--- Problem ---
Exactly as they appear, copy the lines from the start of the entries below to the line containing "Para a instalação", both ends included.

--- Records supplied ---
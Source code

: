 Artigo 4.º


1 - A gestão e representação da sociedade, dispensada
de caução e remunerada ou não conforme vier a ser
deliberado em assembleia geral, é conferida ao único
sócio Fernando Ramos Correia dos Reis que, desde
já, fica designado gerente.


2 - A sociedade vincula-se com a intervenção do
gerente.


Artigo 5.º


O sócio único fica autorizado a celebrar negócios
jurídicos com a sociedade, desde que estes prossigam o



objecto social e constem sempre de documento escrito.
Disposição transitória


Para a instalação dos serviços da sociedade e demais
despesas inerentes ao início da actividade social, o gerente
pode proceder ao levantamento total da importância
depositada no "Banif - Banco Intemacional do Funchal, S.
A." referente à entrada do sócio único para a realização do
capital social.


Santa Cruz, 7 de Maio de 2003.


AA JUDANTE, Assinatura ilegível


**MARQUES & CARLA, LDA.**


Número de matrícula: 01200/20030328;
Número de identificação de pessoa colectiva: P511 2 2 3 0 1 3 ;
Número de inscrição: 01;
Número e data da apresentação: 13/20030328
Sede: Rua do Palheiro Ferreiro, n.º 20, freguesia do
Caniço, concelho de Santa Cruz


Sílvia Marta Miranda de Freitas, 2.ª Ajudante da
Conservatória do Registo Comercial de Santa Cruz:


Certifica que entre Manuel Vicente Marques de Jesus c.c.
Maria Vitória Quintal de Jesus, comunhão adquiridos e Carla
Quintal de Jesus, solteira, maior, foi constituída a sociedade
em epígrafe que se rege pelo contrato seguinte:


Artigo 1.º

--- Output of the task ---
Source code

: Artigo 4.º


1 - A gestão e representação da sociedade, dispensada
de caução e remunerada ou não conforme vier a ser
deliberado em assembleia geral, é conferida ao único
sócio Fernando Ramos Correia dos Reis que, desde
já, fica designado gerente.


2 - A sociedade vincula-se com a intervenção do
gerente.


Artigo 5.º


O sócio único fica autorizado a celebrar negócios
jurídicos com a sociedade, desde que estes prossigam o



objecto social e constem sempre de documento escrito.
Disposição transitória


Para a instalação dos serviços da sociedade e demais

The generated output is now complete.